YOUR ASSIGNMENT: From the first line to the last, print the listing exactly.

MATERIAL PROVIDED:
====

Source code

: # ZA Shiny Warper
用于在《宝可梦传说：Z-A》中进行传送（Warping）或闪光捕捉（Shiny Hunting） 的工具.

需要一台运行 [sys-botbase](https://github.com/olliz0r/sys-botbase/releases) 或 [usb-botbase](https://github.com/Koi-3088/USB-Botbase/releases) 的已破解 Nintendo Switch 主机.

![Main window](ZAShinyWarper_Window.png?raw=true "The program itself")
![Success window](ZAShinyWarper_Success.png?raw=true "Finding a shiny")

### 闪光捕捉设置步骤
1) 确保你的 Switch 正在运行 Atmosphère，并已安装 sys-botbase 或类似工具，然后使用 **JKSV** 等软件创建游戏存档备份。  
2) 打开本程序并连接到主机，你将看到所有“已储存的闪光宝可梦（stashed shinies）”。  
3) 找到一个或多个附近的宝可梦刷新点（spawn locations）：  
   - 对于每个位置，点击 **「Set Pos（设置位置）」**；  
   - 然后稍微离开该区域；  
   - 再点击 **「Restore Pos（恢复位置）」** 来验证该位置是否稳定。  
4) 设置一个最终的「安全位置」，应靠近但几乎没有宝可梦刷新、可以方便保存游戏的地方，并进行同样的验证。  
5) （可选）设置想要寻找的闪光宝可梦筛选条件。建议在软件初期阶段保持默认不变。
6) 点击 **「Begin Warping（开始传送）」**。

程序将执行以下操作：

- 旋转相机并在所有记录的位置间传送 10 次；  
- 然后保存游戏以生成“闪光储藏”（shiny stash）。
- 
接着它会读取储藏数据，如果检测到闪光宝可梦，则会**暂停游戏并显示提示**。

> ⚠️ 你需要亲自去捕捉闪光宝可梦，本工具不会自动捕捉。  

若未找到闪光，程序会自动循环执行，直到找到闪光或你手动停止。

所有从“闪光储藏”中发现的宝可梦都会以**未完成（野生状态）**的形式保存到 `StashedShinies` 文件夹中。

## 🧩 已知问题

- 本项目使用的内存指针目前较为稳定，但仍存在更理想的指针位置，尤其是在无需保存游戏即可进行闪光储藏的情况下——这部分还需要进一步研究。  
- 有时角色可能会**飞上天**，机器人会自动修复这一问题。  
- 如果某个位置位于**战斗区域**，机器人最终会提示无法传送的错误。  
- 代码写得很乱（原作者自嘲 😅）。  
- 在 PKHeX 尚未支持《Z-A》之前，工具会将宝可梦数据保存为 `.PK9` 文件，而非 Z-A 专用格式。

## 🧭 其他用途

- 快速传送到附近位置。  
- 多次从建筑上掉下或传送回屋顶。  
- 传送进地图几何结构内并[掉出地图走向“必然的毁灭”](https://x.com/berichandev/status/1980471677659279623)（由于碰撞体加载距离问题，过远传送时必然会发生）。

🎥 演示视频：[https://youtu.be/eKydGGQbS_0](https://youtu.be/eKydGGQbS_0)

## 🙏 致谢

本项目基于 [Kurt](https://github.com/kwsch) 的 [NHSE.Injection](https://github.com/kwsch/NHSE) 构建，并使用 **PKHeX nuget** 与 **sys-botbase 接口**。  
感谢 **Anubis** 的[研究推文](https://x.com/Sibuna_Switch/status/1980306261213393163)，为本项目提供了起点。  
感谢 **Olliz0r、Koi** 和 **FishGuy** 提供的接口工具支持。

====

ANSWER TO THIS EXERCISE:
Source code

: # ZA Shiny Warper
用于在《宝可梦传说：Z-A》中进行传送（Warping）或闪光捕捉（Shiny Hunting） 的工具.

需要一台运行 [sys-botbase](https://github.com/olliz0r/sys-botbase/releases) 或 [usb-botbase](https://github.com/Koi-3088/USB-Botbase/releases) 的已破解 Nintendo Switch 主机.

![Main window](ZAShinyWarper_Window.png?raw=true "The program itself")
![Success window](ZAShinyWarper_Success.png?raw=true "Finding a shiny")

### 闪光捕捉设置步骤
1) 确保你的 Switch 正在运行 Atmosphère，并已安装 sys-botbase 或类似工具，然后使用 **JKSV** 等软件创建游戏存档备份。  
2) 打开本程序并连接到主机，你将看到所有“已储存的闪光宝可梦（stashed shinies）”。  
3) 找到一个或多个附近的宝可梦刷新点（spawn locations）：  
   - 对于每个位置，点击 **「Set Pos（设置位置）」**；  
   - 然后稍微离开该区域；  
   - 再点击 **「Restore Pos（恢复位置）」** 来验证该位置是否稳定。  
4) 设置一个最终的「安全位置」，应靠近但几乎没有宝可梦刷新、可以方便保存游戏的地方，并进行同样的验证。  
5) （可选）设置想要寻找的闪光宝可梦筛选条件。建议在软件初期阶段保持默认不变。
6) 点击 **「Begin Warping（开始传送）」**。

程序将执行以下操作：

- 旋转相机并在所有记录的位置间传送 10 次；  
- 然后保存游戏以生成“闪光储藏”（shiny stash）。
- 
接着它会读取储藏数据，如果检测到闪光宝可梦，则会**暂停游戏并显示提示**。

> ⚠️ 你需要亲自去捕捉闪光宝可梦，本工具不会自动捕捉。  

若未找到闪光，程序会自动循环执行，直到找到闪光或你手动停止。

所有从“闪光储藏”中发现的宝可梦都会以**未完成（野生状态）**的形式保存到 `StashedShinies` 文件夹中。

## 🧩 已知问题

- 本项目使用的内存指针目前较为稳定，但仍存在更理想的指针位置，尤其是在无需保存游戏即可进行闪光储藏的情况下——这部分还需要进一步研究。  
- 有时角色可能会**飞上天**，机器人会自动修复这一问题。  
- 如果某个位置位于**战斗区域**，机器人最终会提示无法传送的错误。  
- 代码写得很乱（原作者自嘲 😅）。  
- 在 PKHeX 尚未支持《Z-A》之前，工具会将宝可梦数据保存为 `.PK9` 文件，而非 Z-A 专用格式。

## 🧭 其他用途

- 快速传送到附近位置。  
- 多次从建筑上掉下或传送回屋顶。  
- 传送进地图几何结构内并[掉出地图走向“必然的毁灭”](https://x.com/berichandev/status/1980471677659279623)（由于碰撞体加载距离问题，过远传送时必然会发生）。

🎥 演示视频：[https://youtu.be/eKydGGQbS_0](https://youtu.be/eKydGGQbS_0)

## 🙏 致谢

本项目基于 [Kurt](https://github.com/kwsch) 的 [NHSE.Injection](https://github.com/kwsch/NHSE) 构建，并使用 **PKHeX nuget** 与 **sys-botbase 接口**。  
感谢 **Anubis** 的[研究推文](https://x.com/Sibuna_Switch/status/1980306261213393163)，为本项目提供了起点。  
感谢 **Olliz0r、Koi** 和 **FishGuy** 提供的接口工具支持。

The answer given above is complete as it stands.